Benefit corporation Singularity University (SU) is in ambitious pursuit of solutions for eleven “global grand challenges” that its experts have identified: environment, security, health, learning, energy, food, prosperity, water, space, disaster resilience, and governance. SU hopes to use technology to address these challenges with the support of its Developing Organization Partners and their expertise. The latest partner is with human rights organization Amnesty International – a partnership that will focus on applying technological innovations to address the human rights issues associated with security and governance.

“Many human rights challenges arising from conflicts, persecution and inequality can seem daunting and unsolvable,” the deputy director of global issues at Amnesty International, Sherif Elsayed-Ali, said. “In addressing them, we must combine investigations with activism and practical solutions. With innovative uses of technology, we can develop new ways of raising awareness of human rights issues, engage more people and find practical solutions for human rights problems.”

Their first initiative will use virtual reality (VR) as a public engagement tool to help inspire action and empower activists. Amnesty International ran a successful VR campaign in 2015 that virtually transported people to the war-torn streets of Aleppo, Syria, where thousands of civilians have died as a result of barrel bombings. The experience attempted to capture the devastation caused by the bombings and “elicited both a strong, emotional responses from the public and a high level of donor engagement.”

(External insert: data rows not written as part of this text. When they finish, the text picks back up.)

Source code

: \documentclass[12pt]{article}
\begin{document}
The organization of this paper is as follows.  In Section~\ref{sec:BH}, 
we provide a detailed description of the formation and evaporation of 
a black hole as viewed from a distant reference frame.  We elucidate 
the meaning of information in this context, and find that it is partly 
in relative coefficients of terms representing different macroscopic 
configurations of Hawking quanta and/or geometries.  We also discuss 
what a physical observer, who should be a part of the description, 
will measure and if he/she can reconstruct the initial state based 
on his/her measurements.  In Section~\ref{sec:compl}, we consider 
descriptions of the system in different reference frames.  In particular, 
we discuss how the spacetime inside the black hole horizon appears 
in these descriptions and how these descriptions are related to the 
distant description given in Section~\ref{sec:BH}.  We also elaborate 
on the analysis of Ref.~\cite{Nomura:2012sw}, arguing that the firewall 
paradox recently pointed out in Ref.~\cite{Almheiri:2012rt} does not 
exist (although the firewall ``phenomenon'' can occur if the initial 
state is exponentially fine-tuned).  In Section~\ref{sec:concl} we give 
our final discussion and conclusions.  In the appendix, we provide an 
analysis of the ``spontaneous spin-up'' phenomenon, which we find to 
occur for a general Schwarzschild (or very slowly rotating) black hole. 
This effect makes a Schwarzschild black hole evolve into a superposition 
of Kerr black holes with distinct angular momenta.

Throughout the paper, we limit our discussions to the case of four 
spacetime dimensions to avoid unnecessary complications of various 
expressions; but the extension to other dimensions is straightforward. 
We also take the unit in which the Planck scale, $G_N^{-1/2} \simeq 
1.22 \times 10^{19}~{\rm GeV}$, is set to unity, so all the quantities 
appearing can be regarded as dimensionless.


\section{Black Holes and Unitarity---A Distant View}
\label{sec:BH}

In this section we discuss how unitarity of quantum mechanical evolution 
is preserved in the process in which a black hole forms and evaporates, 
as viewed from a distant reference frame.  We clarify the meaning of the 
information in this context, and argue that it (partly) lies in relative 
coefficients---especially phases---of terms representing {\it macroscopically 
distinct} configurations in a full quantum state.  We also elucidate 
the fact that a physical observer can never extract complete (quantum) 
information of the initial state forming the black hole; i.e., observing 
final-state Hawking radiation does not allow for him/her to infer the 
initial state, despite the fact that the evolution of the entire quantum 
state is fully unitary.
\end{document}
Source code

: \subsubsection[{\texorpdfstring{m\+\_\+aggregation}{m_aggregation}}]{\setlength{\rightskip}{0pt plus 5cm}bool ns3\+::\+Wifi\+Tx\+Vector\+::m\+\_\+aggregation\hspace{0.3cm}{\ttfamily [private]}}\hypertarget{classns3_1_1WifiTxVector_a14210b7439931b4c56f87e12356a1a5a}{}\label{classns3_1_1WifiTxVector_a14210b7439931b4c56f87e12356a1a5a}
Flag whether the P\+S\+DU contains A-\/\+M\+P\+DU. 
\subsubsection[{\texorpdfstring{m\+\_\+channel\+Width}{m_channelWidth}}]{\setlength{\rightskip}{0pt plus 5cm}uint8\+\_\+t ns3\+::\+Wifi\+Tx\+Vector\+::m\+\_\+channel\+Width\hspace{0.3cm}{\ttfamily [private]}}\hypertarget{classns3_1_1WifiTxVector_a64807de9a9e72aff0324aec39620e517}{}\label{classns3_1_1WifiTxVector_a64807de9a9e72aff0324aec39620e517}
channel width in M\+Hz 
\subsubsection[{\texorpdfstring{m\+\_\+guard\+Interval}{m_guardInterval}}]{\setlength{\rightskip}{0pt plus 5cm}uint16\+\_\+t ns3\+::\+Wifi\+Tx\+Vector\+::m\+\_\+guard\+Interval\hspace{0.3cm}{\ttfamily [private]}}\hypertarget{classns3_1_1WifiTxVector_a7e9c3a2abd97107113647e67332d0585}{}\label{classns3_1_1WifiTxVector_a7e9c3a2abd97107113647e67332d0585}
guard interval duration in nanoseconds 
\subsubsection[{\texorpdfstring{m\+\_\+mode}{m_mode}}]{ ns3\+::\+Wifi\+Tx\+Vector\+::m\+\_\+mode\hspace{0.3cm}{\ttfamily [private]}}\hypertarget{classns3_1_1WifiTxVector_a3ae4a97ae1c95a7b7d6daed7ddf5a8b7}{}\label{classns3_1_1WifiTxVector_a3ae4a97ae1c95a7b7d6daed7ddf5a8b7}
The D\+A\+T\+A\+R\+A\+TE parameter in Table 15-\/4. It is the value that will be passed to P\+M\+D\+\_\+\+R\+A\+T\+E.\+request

“Core to Singularity University is our mission to ensure basic needs are met for all people, sustain and improve quality of life and mitigate future risks,” Rob Nail, the CEO and associate founder of SU, said. “Today, we are at a pivotal moment where technology has the power to significantly impact this mission, as demonstrated by Amnesty International's ability to leverage virtual reality to help with its social justice campaigns.”

Amnesty International will also add insights to SU conferences and its Global Solutions Program (GSP), a 10-week intensive education program. Existing SU Developing Organization Partners include Yunus Social Business, UNICEF, Ashoka, SociaLab, Stockholm Resilience Centre, World Resources Institute, Field Innovation Team, and Viva Rio.

“We look forward to future collaborations, and the opportunity to explore with them other powerful tools ranging from 3D printing to robotics,” Nail added.

The United Nations’ launch of the Sustainable Development Goals (SDGs) last year spurred a series of similar collaborations, including a recent commitment from 30 CEOs to halve global food waste by 2030 and a call to action from the Consumer Goods Forum to fight forced labor. Meanwhile, Hewlett Packard is looking to the diverse perspectives of the public for potential solutions: the company’s Living Progress Challenge is seeking ideas and proposals for technological solutions that can improve people’s lives.